▶ **DATA SHOWN**:
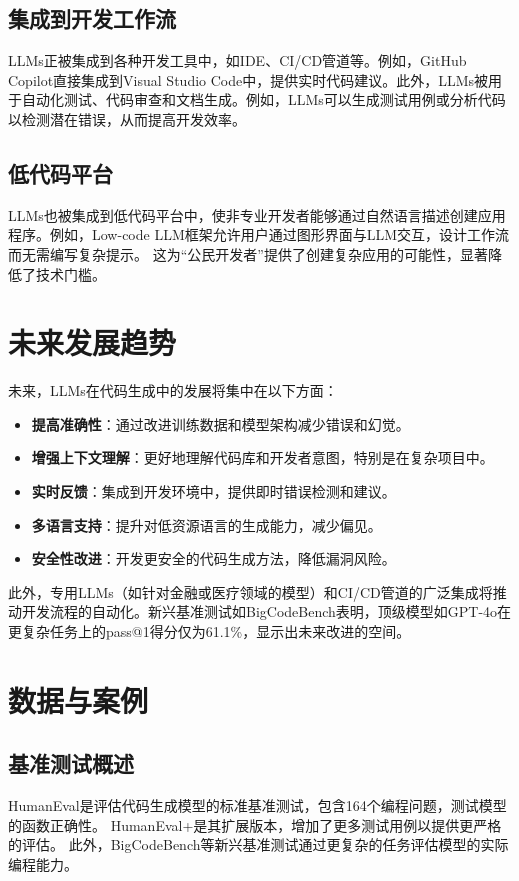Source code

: \documentclass[11pt]{article}
\begin{document}
\subsection{集成到开发工作流}
LLMs正被集成到各种开发工具中，如IDE、CI/CD管道等。例如，GitHub Copilot直接集成到Visual Studio Code中，提供实时代码建议。此外，LLMs被用于自动化测试、代码审查和文档生成。例如，LLMs可以生成测试用例或分析代码以检测潜在错误，从而提高开发效率。

\subsection{低代码平台}
LLMs也被集成到低代码平台中，使非专业开发者能够通过自然语言描述创建应用程序。例如，Low-code LLM框架允许用户通过图形界面与LLM交互，设计工作流而无需编写复杂提示。%
这为“公民开发者”提供了创建复杂应用的可能性，显著降低了技术门槛。

\section{未来发展趋势}
未来，LLMs在代码生成中的发展将集中在以下方面：
\begin{itemize}
    \item \textbf{提高准确性}：通过改进训练数据和模型架构减少错误和幻觉。%
    \item \textbf{增强上下文理解}：更好地理解代码库和开发者意图，特别是在复杂项目中。
    \item \textbf{实时反馈}：集成到开发环境中，提供即时错误检测和建议。
    \item \textbf{多语言支持}：提升对低资源语言的生成能力，减少偏见。
    \item \textbf{安全性改进}：开发更安全的代码生成方法，降低漏洞风险。
\end{itemize}
此外，专用LLMs（如针对金融或医疗领域的模型）和CI/CD管道的广泛集成将推动开发流程的自动化。新兴基准测试如BigCodeBench表明，顶级模型如GPT-4o在更复杂任务上的pass@1得分仅为61.1\%，显示出未来改进的空间。%

\section{数据与案例}
\subsection{基准测试概述}
HumanEval是评估代码生成模型的标准基准测试，包含164个编程问题，测试模型的函数正确性。%
HumanEval+是其扩展版本，增加了更多测试用例以提供更严格的评估。%
此外，BigCodeBench等新兴基准测试通过更复杂的任务评估模型的实际编程能力。
\end{document}
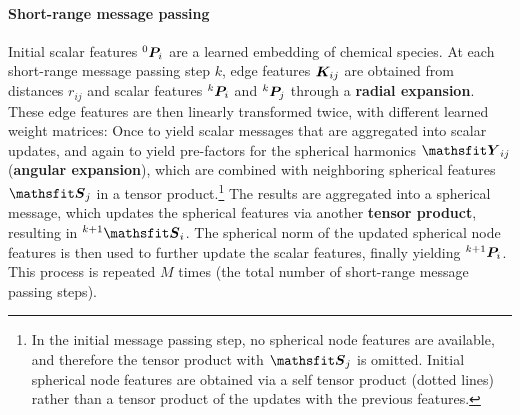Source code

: \documentclass[10pt]{article} %
\begin{document}
\paragraph{Short-range message passing}

Initial scalar features ${}^0\scaf_i$ are a learned embedding of chemical species.
At each short-range message passing step $k$, edge features $\scalar{K}_{ij}$ are obtained from distances $r_{ij}$ and scalar features ${}^k\scaf_i$ and ${}^k\scaf_j$ through a {\bf radial expansion}.
These edge features are then linearly transformed twice, with different learned weight matrices: Once to yield scalar messages that are aggregated into scalar updates, and again to yield pre-factors for the spherical harmonics $\tY_{ij}$ ({\bf angular expansion}), which are combined with neighboring spherical features $\tS_j$ in a tensor product.\footnote{In the initial message passing step, no spherical node features are available, and therefore the tensor product with $\tS_j$ is omitted. Initial spherical node features are obtained via a self tensor product (dotted lines) rather than a tensor product of the updates with the previous features.}
The results are aggregated into a spherical message, which updates the spherical features via another {\bf tensor product}, resulting in ${}^{k+1}\sphf_i$.
The spherical norm of the updated spherical node features is then used to further update the scalar features, finally yielding  ${}^{k+1}\scaf_i$.
This process is repeated $M$ times (the total number of short-range message passing steps). 

\end{document}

▶ **WHAT IS BEING ASKED**:
Above are the entries; write them out again exactly, omitting the pictures.

▶ **OUTPUT OF THE EXERCISE**:
Source code

: \documentclass[11pt]{article}
\begin{document}
\subsection{集成到开发工作流}
LLMs正被集成到各种开发工具中，如IDE、CI/CD管道等。例如，GitHub Copilot直接集成到Visual Studio Code中，提供实时代码建议。此外，LLMs被用于自动化测试、代码审查和文档生成。例如，LLMs可以生成测试用例或分析代码以检测潜在错误，从而提高开发效率。

\subsection{低代码平台}
LLMs也被集成到低代码平台中，使非专业开发者能够通过自然语言描述创建应用程序。例如，Low-code LLM框架允许用户通过图形界面与LLM交互，设计工作流而无需编写复杂提示。%
这为“公民开发者”提供了创建复杂应用的可能性，显著降低了技术门槛。

\section{未来发展趋势}
未来，LLMs在代码生成中的发展将集中在以下方面：
\begin{itemize}
    \item \textbf{提高准确性}：通过改进训练数据和模型架构减少错误和幻觉。%
    \item \textbf{增强上下文理解}：更好地理解代码库和开发者意图，特别是在复杂项目中。
    \item \textbf{实时反馈}：集成到开发环境中，提供即时错误检测和建议。
    \item \textbf{多语言支持}：提升对低资源语言的生成能力，减少偏见。
    \item \textbf{安全性改进}：开发更安全的代码生成方法，降低漏洞风险。
\end{itemize}
此外，专用LLMs（如针对金融或医疗领域的模型）和CI/CD管道的广泛集成将推动开发流程的自动化。新兴基准测试如BigCodeBench表明，顶级模型如GPT-4o在更复杂任务上的pass@1得分仅为61.1\%，显示出未来改进的空间。%

\section{数据与案例}
\subsection{基准测试概述}
HumanEval是评估代码生成模型的标准基准测试，包含164个编程问题，测试模型的函数正确性。%
HumanEval+是其扩展版本，增加了更多测试用例以提供更严格的评估。%
此外，BigCodeBench等新兴基准测试通过更复杂的任务评估模型的实际编程能力。
\end{document}
Source code

: \documentclass[10pt]{article} %
\begin{document}
\paragraph{Short-range message passing}

Initial scalar features ${}^0\scaf_i$ are a learned embedding of chemical species.
At each short-range message passing step $k$, edge features $\scalar{K}_{ij}$ are obtained from distances $r_{ij}$ and scalar features ${}^k\scaf_i$ and ${}^k\scaf_j$ through a {\bf radial expansion}.
These edge features are then linearly transformed twice, with different learned weight matrices: Once to yield scalar messages that are aggregated into scalar updates, and again to yield pre-factors for the spherical harmonics $\tY_{ij}$ ({\bf angular expansion}), which are combined with neighboring spherical features $\tS_j$ in a tensor product.\footnote{In the initial message passing step, no spherical node features are available, and therefore the tensor product with $\tS_j$ is omitted. Initial spherical node features are obtained via a self tensor product (dotted lines) rather than a tensor product of the updates with the previous features.}
The results are aggregated into a spherical message, which updates the spherical features via another {\bf tensor product}, resulting in ${}^{k+1}\sphf_i$.
The spherical norm of the updated spherical node features is then used to further update the scalar features, finally yielding  ${}^{k+1}\scaf_i$.
This process is repeated $M$ times (the total number of short-range message passing steps). 

\end{document}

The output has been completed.